• _What you have to do_
Without copying the images, write out all the entries below verbatim.

[Source texts of formatted documents]

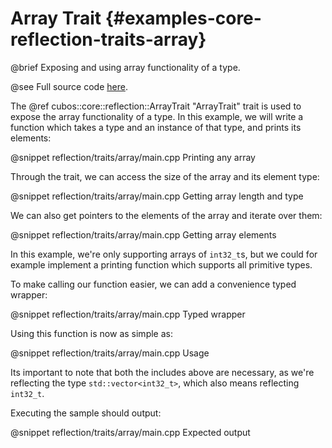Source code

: # Array Trait {#examples-core-reflection-traits-array}

@brief Exposing and using array functionality of a type.

@see Full source code [here](https://github.com/GameDevTecnico/cubos/tree/main/core/samples/reflection/traits/array).

The @ref cubos::core::reflection::ArrayTrait "ArrayTrait" trait is used to
expose the array functionality of a type. In this example, we will write a
function which takes a type and an instance of that type, and prints its
elements:

@snippet reflection/traits/array/main.cpp Printing any array

Through the trait, we can access the size of the array and its element type:

@snippet reflection/traits/array/main.cpp Getting array length and type

We can also get pointers to the elements of the array and iterate over them:

@snippet reflection/traits/array/main.cpp Getting array elements

In this example, we're only supporting arrays of `int32_t`s, but we could for
example implement a printing function which supports all primitive types.

To make calling our function easier, we can add a convenience typed wrapper:

@snippet reflection/traits/array/main.cpp Typed wrapper

Using this function is now as simple as:

@snippet reflection/traits/array/main.cpp Usage

Its important to note that both the includes above are necessary, as we're
reflecting the type `std::vector<int32_t>`, which also means reflecting
`int32_t`.

Executing the sample should output:

@snippet reflection/traits/array/main.cpp Expected output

• _Finished task_
Source code

: # Array Trait {#examples-core-reflection-traits-array}

@brief Exposing and using array functionality of a type.

@see Full source code [here](https://github.com/GameDevTecnico/cubos/tree/main/core/samples/reflection/traits/array).

The @ref cubos::core::reflection::ArrayTrait "ArrayTrait" trait is used to
expose the array functionality of a type. In this example, we will write a
function which takes a type and an instance of that type, and prints its
elements:

@snippet reflection/traits/array/main.cpp Printing any array

Through the trait, we can access the size of the array and its element type:

@snippet reflection/traits/array/main.cpp Getting array length and type

We can also get pointers to the elements of the array and iterate over them:

@snippet reflection/traits/array/main.cpp Getting array elements

In this example, we're only supporting arrays of `int32_t`s, but we could for
example implement a printing function which supports all primitive types.

To make calling our function easier, we can add a convenience typed wrapper:

@snippet reflection/traits/array/main.cpp Typed wrapper

Using this function is now as simple as:

@snippet reflection/traits/array/main.cpp Usage

Its important to note that both the includes above are necessary, as we're
reflecting the type `std::vector<int32_t>`, which also means reflecting
`int32_t`.

Executing the sample should output:

@snippet reflection/traits/array/main.cpp Expected output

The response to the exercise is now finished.